The entries below contain a stretch that opens with the line containing "4. **Consequences**: What" and closes with the line containing "## Current ADRs"; set down that stretch exactly, both ends included, and nothing else.

▶

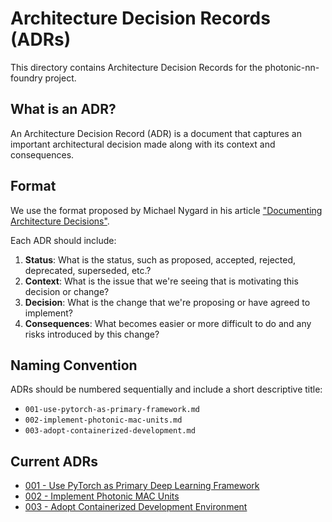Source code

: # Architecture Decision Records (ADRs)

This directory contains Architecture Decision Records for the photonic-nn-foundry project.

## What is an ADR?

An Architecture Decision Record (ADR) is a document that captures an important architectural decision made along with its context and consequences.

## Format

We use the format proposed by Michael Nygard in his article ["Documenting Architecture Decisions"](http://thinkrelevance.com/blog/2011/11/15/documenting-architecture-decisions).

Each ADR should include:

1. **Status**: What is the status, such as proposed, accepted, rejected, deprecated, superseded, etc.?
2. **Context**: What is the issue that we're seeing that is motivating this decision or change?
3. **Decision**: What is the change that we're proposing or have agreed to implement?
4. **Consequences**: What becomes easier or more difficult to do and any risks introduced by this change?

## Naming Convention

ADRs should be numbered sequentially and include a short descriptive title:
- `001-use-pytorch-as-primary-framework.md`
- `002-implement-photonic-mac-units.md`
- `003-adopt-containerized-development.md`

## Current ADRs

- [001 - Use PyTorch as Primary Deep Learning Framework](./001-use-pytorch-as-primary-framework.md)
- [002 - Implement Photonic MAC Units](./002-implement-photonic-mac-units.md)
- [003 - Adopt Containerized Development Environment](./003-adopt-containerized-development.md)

◀
▶

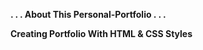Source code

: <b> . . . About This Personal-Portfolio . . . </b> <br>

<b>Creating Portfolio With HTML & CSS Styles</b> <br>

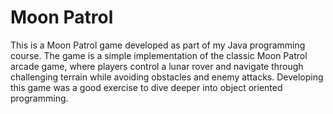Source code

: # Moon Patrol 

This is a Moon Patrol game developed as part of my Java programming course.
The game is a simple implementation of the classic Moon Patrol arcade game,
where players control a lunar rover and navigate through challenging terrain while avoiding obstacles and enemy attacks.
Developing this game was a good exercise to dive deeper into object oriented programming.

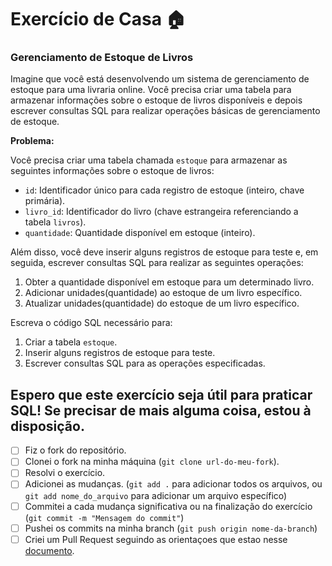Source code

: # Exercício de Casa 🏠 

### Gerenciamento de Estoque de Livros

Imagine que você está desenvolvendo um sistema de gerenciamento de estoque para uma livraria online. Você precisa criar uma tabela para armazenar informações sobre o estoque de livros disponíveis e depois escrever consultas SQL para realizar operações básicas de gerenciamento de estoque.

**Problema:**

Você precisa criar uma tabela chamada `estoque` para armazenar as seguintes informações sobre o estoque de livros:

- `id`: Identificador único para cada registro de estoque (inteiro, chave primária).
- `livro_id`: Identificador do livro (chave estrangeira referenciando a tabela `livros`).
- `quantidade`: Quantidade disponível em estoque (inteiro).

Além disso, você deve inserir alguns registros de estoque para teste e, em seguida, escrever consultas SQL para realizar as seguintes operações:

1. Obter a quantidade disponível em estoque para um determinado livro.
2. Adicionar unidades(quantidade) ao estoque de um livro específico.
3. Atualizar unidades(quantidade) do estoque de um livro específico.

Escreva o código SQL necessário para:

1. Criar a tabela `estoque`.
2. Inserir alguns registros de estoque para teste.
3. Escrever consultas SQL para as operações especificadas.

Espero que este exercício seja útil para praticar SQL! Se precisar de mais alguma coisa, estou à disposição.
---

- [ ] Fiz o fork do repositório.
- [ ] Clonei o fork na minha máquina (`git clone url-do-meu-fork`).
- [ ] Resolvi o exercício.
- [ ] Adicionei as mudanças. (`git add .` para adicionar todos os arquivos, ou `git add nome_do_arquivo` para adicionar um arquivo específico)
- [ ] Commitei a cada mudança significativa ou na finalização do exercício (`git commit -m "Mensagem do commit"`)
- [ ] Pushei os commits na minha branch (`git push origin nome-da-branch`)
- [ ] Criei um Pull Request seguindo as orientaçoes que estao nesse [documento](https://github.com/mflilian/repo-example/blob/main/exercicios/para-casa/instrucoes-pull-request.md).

◀
▶

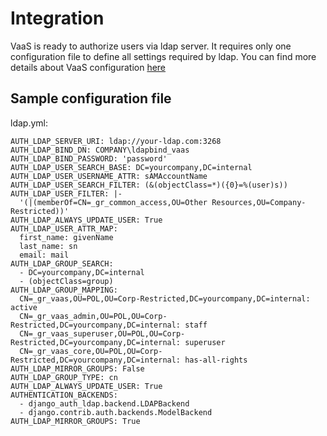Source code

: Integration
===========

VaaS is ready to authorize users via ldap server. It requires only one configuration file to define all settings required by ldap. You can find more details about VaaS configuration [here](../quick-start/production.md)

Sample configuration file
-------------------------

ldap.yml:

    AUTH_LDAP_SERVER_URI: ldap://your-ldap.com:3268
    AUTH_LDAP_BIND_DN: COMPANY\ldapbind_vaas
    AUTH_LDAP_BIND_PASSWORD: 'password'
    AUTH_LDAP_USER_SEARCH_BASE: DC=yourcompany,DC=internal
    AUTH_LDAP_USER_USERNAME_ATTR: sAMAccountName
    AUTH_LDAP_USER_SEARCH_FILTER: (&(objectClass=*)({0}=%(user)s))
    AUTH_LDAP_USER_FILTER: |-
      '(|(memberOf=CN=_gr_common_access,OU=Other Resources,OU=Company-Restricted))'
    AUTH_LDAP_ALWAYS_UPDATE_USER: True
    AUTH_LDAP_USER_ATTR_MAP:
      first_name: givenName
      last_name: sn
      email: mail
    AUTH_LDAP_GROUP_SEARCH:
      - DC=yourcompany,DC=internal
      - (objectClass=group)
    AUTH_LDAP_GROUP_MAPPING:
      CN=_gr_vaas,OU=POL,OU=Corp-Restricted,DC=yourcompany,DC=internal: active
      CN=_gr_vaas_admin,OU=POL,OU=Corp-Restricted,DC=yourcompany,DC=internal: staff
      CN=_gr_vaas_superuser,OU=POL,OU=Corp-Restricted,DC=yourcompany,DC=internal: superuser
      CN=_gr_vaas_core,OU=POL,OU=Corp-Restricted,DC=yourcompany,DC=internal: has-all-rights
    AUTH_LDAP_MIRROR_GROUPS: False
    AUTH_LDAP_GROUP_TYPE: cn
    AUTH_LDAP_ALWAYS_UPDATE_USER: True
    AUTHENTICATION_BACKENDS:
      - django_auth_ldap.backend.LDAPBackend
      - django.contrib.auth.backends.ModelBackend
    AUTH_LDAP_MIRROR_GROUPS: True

◀

- _Answer to this exercise_:
4. **Consequences**: What becomes easier or more difficult to do and any risks introduced by this change?

## Naming Convention

ADRs should be numbered sequentially and include a short descriptive title:
- `001-use-pytorch-as-primary-framework.md`
- `002-implement-photonic-mac-units.md`
- `003-adopt-containerized-development.md`

## Current ADRs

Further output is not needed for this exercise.